Given these conflicting cases, what are elder law attorneys and their clients to do? Unless and until an appellate court decides this issue against MassHealth, we need to assume that it will pursue the remainder interest of annuities purchased by community spouses who pass away before the expiration of the annuity payment period. At the very least, family members wanting to contest its claim will be involved in expensive litigation.
Given that reality, annuities are still good strategies for protecting the financial security of community spouses. In many if not most cases, they live out the annuity payment period so there’s no remainder interest to fight about. In both the Breslouf and Dermody cases, the community spouses were living in expensive assisted or independent living facilities, so the annuity payments helped them pay those costs. In other words, while the annuity strategy may not protect assets for family members after the death of the community spouse, it still protects the community spouse.
One way to make it more likely that the community spouse outlives the annuity term is to shorten the term. While in most cases, it’s difficult for an annuity to be shorter than five years and be actuarially sound, since the Breslouf decision I’ve already received an email advertising annuities paying out in as little as two months. I haven’t investigated whether the annuities offered by this company are actuarially sound. It’s hard to see how they can be and still make money for the annuity company and the broker.

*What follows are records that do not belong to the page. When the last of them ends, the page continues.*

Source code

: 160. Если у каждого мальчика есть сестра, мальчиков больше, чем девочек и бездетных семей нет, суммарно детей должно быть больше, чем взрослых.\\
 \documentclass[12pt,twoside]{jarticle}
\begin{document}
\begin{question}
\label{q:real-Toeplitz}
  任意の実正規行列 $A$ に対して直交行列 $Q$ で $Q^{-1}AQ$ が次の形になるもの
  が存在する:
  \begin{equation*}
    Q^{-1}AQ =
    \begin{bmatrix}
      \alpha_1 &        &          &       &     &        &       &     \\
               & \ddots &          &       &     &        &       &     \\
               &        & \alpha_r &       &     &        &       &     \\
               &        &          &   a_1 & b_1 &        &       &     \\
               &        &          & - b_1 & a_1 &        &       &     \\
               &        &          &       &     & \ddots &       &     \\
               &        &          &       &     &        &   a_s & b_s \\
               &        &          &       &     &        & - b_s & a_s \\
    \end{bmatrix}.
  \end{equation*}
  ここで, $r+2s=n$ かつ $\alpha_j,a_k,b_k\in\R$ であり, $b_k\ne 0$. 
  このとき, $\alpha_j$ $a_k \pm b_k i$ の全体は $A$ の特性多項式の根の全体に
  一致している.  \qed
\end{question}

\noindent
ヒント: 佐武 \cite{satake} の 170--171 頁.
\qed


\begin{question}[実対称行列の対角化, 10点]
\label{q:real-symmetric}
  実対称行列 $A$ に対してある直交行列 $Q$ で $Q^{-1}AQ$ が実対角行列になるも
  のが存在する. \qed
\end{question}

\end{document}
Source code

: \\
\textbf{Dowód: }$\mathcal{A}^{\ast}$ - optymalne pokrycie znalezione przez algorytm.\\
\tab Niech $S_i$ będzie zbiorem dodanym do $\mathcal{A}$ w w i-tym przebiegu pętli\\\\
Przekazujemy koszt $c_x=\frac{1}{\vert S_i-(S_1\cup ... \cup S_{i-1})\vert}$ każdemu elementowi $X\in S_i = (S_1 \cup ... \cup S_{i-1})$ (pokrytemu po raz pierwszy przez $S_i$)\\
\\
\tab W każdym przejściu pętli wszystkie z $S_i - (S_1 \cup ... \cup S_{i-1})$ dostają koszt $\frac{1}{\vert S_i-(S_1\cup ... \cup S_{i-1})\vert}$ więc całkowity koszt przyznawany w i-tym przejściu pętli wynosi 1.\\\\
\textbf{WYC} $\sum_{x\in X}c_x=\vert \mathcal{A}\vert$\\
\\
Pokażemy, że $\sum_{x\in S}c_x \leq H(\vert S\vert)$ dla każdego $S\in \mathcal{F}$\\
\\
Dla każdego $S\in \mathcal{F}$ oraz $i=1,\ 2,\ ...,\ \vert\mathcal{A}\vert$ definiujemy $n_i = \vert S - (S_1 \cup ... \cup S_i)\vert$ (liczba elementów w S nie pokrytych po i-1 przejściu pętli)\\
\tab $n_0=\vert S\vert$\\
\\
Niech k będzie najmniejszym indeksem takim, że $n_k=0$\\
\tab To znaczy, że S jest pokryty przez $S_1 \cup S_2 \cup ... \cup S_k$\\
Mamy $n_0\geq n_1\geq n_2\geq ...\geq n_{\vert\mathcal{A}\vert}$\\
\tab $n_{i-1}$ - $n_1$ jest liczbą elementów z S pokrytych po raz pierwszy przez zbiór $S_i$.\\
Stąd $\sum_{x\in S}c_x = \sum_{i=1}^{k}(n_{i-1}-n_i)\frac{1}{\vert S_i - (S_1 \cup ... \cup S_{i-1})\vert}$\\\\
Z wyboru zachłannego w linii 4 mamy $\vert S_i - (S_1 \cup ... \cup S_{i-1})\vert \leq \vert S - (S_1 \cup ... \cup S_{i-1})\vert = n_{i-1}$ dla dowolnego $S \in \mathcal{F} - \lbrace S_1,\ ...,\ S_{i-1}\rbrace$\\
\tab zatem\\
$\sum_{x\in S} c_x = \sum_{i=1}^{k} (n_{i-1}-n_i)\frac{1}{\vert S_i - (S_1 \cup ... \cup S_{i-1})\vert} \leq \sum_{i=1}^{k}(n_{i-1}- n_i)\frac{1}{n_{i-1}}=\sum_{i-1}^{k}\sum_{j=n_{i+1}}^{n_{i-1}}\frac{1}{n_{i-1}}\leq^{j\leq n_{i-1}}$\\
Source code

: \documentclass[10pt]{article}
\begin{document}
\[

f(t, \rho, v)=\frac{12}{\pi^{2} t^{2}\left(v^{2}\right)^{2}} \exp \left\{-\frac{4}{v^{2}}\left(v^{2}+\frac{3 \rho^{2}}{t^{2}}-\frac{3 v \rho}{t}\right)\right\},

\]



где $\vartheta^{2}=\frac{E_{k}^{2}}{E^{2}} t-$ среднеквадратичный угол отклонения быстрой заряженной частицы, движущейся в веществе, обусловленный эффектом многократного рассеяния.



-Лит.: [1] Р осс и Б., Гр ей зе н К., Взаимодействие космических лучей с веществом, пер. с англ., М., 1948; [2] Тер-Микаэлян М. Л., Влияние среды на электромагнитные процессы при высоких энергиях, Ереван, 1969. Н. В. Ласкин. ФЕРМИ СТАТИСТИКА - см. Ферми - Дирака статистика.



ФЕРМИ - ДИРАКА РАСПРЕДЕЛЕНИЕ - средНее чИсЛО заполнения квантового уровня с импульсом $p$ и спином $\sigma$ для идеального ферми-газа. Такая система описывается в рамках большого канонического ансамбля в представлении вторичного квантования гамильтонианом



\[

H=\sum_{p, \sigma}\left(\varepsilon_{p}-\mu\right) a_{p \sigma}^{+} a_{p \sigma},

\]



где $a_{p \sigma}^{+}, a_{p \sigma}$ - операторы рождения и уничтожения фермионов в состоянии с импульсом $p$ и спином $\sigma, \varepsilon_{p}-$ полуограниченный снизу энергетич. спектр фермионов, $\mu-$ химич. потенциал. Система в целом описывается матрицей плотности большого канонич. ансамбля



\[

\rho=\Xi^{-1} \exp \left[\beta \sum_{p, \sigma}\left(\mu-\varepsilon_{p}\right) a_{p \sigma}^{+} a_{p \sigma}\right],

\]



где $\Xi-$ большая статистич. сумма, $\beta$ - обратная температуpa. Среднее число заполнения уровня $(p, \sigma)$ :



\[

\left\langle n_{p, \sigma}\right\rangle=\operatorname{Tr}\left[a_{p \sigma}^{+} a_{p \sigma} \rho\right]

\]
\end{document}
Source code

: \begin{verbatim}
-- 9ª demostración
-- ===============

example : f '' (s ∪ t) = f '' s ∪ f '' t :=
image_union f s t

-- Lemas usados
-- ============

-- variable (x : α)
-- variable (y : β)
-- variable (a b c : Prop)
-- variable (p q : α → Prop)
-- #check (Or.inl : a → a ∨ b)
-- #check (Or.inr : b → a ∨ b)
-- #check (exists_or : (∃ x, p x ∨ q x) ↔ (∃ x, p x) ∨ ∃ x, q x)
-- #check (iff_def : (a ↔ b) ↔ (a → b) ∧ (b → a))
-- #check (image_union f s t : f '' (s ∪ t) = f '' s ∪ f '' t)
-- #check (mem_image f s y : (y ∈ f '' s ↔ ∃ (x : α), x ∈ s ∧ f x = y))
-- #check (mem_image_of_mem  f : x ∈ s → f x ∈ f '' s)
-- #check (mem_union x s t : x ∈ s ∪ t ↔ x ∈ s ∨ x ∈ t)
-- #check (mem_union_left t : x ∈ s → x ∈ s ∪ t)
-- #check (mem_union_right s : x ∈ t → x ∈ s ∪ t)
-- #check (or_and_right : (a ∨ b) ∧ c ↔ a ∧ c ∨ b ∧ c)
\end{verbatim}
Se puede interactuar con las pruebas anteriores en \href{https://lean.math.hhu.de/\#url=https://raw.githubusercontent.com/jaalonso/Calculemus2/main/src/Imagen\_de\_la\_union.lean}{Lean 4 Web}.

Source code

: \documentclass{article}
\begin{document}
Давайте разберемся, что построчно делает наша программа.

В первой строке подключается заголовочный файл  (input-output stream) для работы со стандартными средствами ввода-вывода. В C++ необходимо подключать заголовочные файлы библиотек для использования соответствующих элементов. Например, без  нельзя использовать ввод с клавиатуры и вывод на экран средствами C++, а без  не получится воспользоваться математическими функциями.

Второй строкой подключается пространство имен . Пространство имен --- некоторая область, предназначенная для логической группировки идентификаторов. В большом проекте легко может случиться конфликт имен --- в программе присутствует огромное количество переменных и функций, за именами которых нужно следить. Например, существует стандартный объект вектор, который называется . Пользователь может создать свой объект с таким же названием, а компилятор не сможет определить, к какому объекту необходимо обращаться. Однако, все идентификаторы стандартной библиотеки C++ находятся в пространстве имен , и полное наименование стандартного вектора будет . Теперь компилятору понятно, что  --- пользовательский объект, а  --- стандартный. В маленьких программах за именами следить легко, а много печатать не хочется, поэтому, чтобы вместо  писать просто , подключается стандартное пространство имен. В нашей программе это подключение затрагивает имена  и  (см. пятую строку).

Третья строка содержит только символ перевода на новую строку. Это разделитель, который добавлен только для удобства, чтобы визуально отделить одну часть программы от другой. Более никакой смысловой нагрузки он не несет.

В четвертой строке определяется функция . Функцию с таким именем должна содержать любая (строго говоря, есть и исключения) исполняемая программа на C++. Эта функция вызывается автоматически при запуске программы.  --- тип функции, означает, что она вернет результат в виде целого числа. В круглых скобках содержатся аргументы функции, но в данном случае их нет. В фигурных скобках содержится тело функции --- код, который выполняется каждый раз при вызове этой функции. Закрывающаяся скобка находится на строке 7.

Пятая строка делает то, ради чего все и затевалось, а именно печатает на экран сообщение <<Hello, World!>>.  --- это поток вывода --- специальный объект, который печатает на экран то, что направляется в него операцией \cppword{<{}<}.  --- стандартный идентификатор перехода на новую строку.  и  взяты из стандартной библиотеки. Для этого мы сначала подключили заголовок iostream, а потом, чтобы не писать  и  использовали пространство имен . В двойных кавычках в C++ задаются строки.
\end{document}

Look at the Increased CSRA Strategy
Practitioners and their clients may also want to look at an older MassHealth planning strategy that has fallen by the wayside in recent years as applicants have resorted to using annuities. In many cases, the math works such that the community spouse can seek an increased resource allowance and keep all the couple’s assets without any MassHealth repayment obligation. The reason this approach is now rarely used is because the application process is much more difficult and time-consuming, requiring an appeal to fair hearing. But clients should be given the option of choosing whether the extra cost and delay are justified in order to avoid the MassHealth repayment risk inherent in the annuity approach. Further, with the increased resource allowance, the nursing home spouse’s income is preserved, going to the community spouse rather than having to be paid to the nursing home.